-- Opening Marker --

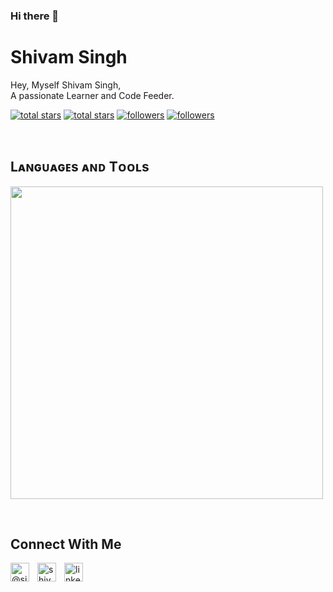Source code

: ### Hi there 👋
<h1> Shivam Singh</h1>
<p align="left">Hey, Myself Shivam Singh,<br/>
  A passionate Learner and Code Feeder.
</p>

<p align="left"> 
  <a href="https://github.com/singhshivam583?tab=repositories&sort=stargazers#gh-light-mode-only">
    <img alt="total stars" title="Total stars on GitHub" src="https://custom-icon-badges.demolab.com/github/stars/singhshivam583?color=3ea97d&style=for-the-badge&labelColor=40b682&logo=star#gh-light-mode-only"/></a>
  
  <a href="https://github.com/singhshivam583?tab=repositories&sort=stargazers#gh-dark-mode-only">
    <img alt="total stars" title="Total stars on GitHub" src="https://custom-icon-badges.demolab.com/github/stars/singhshivam583?color=655489&style=for-the-badge&labelColor=c691e9&logo=star#gh-dark-mode-only"/></a>
  
  <a href="https://github.com/singhshivam583?tab=followers#gh-light-mode-only">
    <img alt="followers" title="Follow me on Github" src="https://custom-icon-badges.demolab.com/github/followers/singhshivam583?color=2c4954&labelColor=2c3e50&style=for-the-badge&logo=person-add&label=Follow&logoColor=white#gh-light-mode-only"/></a>
    
  <a href="https://github.com/singhshivam583?tab=followers#gh-dark-mode-only">
    <img alt="followers" title="Follow me on Github" src="https://custom-icon-badges.demolab.com/github/followers/singhshivam583?color=dacc84&labelColor=f9e692&style=for-the-badge&logo=person-add&label=Follow&logoColor=white#gh-dark-mode-only"/></a>
</p>
<br/>
<!--Languages and Tools Section-->       
<h2 align="left">Lᴀɴɢᴜᴀɢᴇs ᴀɴᴅ Tᴏᴏʟs</h2> 
<p align="left">
<img width="500px"  src="https://skillicons.dev/icons?i=js,ts,react,redux,tailwind,nodejs,express,mongo,mysql,html,css,appwrite,git,github,vscode,postman,solidity,ipfs,linux&perline=10"  />
</p>
<br />

<h2>Connect With Me</h2> 
<p align="left">
<a href="https://twitter.com/@singhshivam583" target="_blank"><img align="left" width="30px" style="padding-right:10px;" src="https://raw.githubusercontent.com/rahuldkjain/github-profile-readme-generator/master/src/images/icons/Social/twitter.svg" alt="@singhshivam583" /></a>
<a href="https://instagram.com/shivam___Singh___10" target="_blank"><img align="left" width="30px" style="padding-right:10px" src="https://raw.githubusercontent.com/rahuldkjain/github-profile-readme-generator/master/src/images/icons/Social/instagram.svg" alt="shivam___Singh___10" /></a>
<a href="https://www.linkedin.com/in/shivam-singh-1a78a8212/" target="_blank"><img align="left" alt="linkedin" width="30px" style="padding-right: 10px;" src="https://cdn.jsdelivr.net/gh/devicons/devicon/icons/linkedin/linkedin-original.svg" /></a>
</p>
<br />

<!--
**singhshivam583/singhshivam583** is a ✨ _special_ ✨ repository because its `README.md` (this file) appears on your GitHub profile.

Here are some ideas to get you started:

- 🔭 I’m currently working on ...
- 🌱 I’m currently learning ...
- 👯 I’m looking to collaborate on ...
- 🤔 I’m looking for help with ...
- 💬 Ask me about ...
- 📫 How to reach me: ...
- 😄 Pronouns: ...
- ⚡ Fun fact: ...
-->
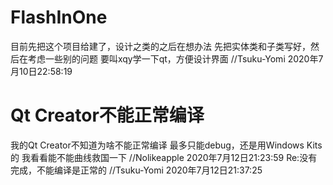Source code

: # FlashInOne
目前先把这个项目给建了，设计之类的之后在想办法
先把实体类和子类写好，然后在考虑一些别的问题
要叫xqy学一下qt，方便设计界面
//Tsuku-Yomi 2020年7月10日22:58:19

# Qt Creator不能正常编译
我的Qt Creator不知道为啥不能正常编译
最多只能debug，还是用Windows Kits的
我看看能不能曲线救国一下
//Nolikeapple 2020年7月12日21:23:59
Re:没有完成，不能编译是正常的
//Tsuku-Yomi 2020年7月12日21:37:25
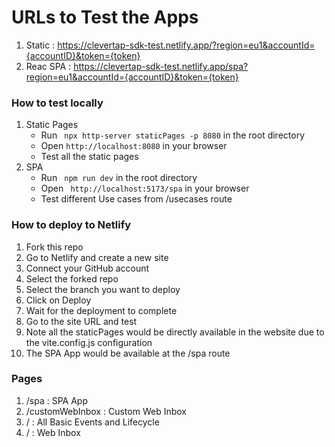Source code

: # URLs to Test the Apps

1. Static : https://clevertap-sdk-test.netlify.app/?region=eu1&accountId={accountID}&token={token}
2. Reac SPA : https://clevertap-sdk-test.netlify.app/spa?region=eu1&accountId={accountID}&token={token}

### How to test locally

1. Static Pages
   - Run ` npx http-server staticPages -p 8080` in the root directory
   - Open `http://localhost:8080` in your browser
   - Test all the static pages
2. SPA
   - Run ` npm run dev` in the root directory
   - Open ` http://localhost:5173/spa` in your browser
   - Test different Use cases from /usecases route

### How to deploy to Netlify

1. Fork this repo
2. Go to Netlify and create a new site
3. Connect your GitHub account
4. Select the forked repo
5. Select the branch you want to deploy
6. Click on Deploy
7. Wait for the deployment to complete
8. Go to the site URL and test
9. Note all the staticPages would be directly available in the website due to the vite.config.js configuration
10. The SPA App would be available at the /spa route


### Pages 

1. /spa : SPA App
2. /customWebInbox : Custom Web Inbox
3. / : All Basic Events and Lifecycle
4. / : Web Inbox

-- Closing Marker --

◆ WORK TASK
Type the records out again in full, exactly, with each picture omitted.

◆ ANSWER TO THE EXERCISE
Source code

: ### Hi there 👋
<h1> Shivam Singh</h1>
<p align="left">Hey, Myself Shivam Singh,<br/>
  A passionate Learner and Code Feeder.
</p>

<p align="left"> 
  <a href="https://github.com/singhshivam583?tab=repositories&sort=stargazers#gh-light-mode-only">
    <img alt="total stars" title="Total stars on GitHub" src="https://custom-icon-badges.demolab.com/github/stars/singhshivam583?color=3ea97d&style=for-the-badge&labelColor=40b682&logo=star#gh-light-mode-only"/></a>
  
  <a href="https://github.com/singhshivam583?tab=repositories&sort=stargazers#gh-dark-mode-only">
    <img alt="total stars" title="Total stars on GitHub" src="https://custom-icon-badges.demolab.com/github/stars/singhshivam583?color=655489&style=for-the-badge&labelColor=c691e9&logo=star#gh-dark-mode-only"/></a>
  
  <a href="https://github.com/singhshivam583?tab=followers#gh-light-mode-only">
    <img alt="followers" title="Follow me on Github" src="https://custom-icon-badges.demolab.com/github/followers/singhshivam583?color=2c4954&labelColor=2c3e50&style=for-the-badge&logo=person-add&label=Follow&logoColor=white#gh-light-mode-only"/></a>
    
  <a href="https://github.com/singhshivam583?tab=followers#gh-dark-mode-only">
    <img alt="followers" title="Follow me on Github" src="https://custom-icon-badges.demolab.com/github/followers/singhshivam583?color=dacc84&labelColor=f9e692&style=for-the-badge&logo=person-add&label=Follow&logoColor=white#gh-dark-mode-only"/></a>
</p>
<br/>
<!--Languages and Tools Section-->       
<h2 align="left">Lᴀɴɢᴜᴀɢᴇs ᴀɴᴅ Tᴏᴏʟs</h2> 
<p align="left">
<img width="500px"  src="https://skillicons.dev/icons?i=js,ts,react,redux,tailwind,nodejs,express,mongo,mysql,html,css,appwrite,git,github,vscode,postman,solidity,ipfs,linux&perline=10"  />
</p>
<br />

<h2>Connect With Me</h2> 
<p align="left">
<a href="https://twitter.com/@singhshivam583" target="_blank"><img align="left" width="30px" style="padding-right:10px;" src="https://raw.githubusercontent.com/rahuldkjain/github-profile-readme-generator/master/src/images/icons/Social/twitter.svg" alt="@singhshivam583" /></a>
<a href="https://instagram.com/shivam___Singh___10" target="_blank"><img align="left" width="30px" style="padding-right:10px" src="https://raw.githubusercontent.com/rahuldkjain/github-profile-readme-generator/master/src/images/icons/Social/instagram.svg" alt="shivam___Singh___10" /></a>
<a href="https://www.linkedin.com/in/shivam-singh-1a78a8212/" target="_blank"><img align="left" alt="linkedin" width="30px" style="padding-right: 10px;" src="https://cdn.jsdelivr.net/gh/devicons/devicon/icons/linkedin/linkedin-original.svg" /></a>
</p>
<br />

<!--
**singhshivam583/singhshivam583** is a ✨ _special_ ✨ repository because its `README.md` (this file) appears on your GitHub profile.

Here are some ideas to get you started:

- 🔭 I’m currently working on ...
- 🌱 I’m currently learning ...
- 👯 I’m looking to collaborate on ...
- 🤔 I’m looking for help with ...
- 💬 Ask me about ...
- 📫 How to reach me: ...
- 😄 Pronouns: ...
- ⚡ Fun fact: ...
-->
Source code

: # FlashInOne
目前先把这个项目给建了，设计之类的之后在想办法
先把实体类和子类写好，然后在考虑一些别的问题
要叫xqy学一下qt，方便设计界面
//Tsuku-Yomi 2020年7月10日22:58:19

# Qt Creator不能正常编译
我的Qt Creator不知道为啥不能正常编译
最多只能debug，还是用Windows Kits的
我看看能不能曲线救国一下
//Nolikeapple 2020年7月12日21:23:59
Re:没有完成，不能编译是正常的
//Tsuku-Yomi 2020年7月12日21:37:25
Source code

: # URLs to Test the Apps

1. Static : https://clevertap-sdk-test.netlify.app/?region=eu1&accountId={accountID}&token={token}
2. Reac SPA : https://clevertap-sdk-test.netlify.app/spa?region=eu1&accountId={accountID}&token={token}

### How to test locally

1. Static Pages
   - Run ` npx http-server staticPages -p 8080` in the root directory
   - Open `http://localhost:8080` in your browser
   - Test all the static pages
2. SPA
   - Run ` npm run dev` in the root directory
   - Open ` http://localhost:5173/spa` in your browser
   - Test different Use cases from /usecases route

### How to deploy to Netlify

1. Fork this repo
2. Go to Netlify and create a new site
3. Connect your GitHub account
4. Select the forked repo
5. Select the branch you want to deploy
6. Click on Deploy
7. Wait for the deployment to complete
8. Go to the site URL and test
9. Note all the staticPages would be directly available in the website due to the vite.config.js configuration
10. The SPA App would be available at the /spa route


### Pages 

1. /spa : SPA App
2. /customWebInbox : Custom Web Inbox
3. / : All Basic Events and Lifecycle
4. / : Web Inbox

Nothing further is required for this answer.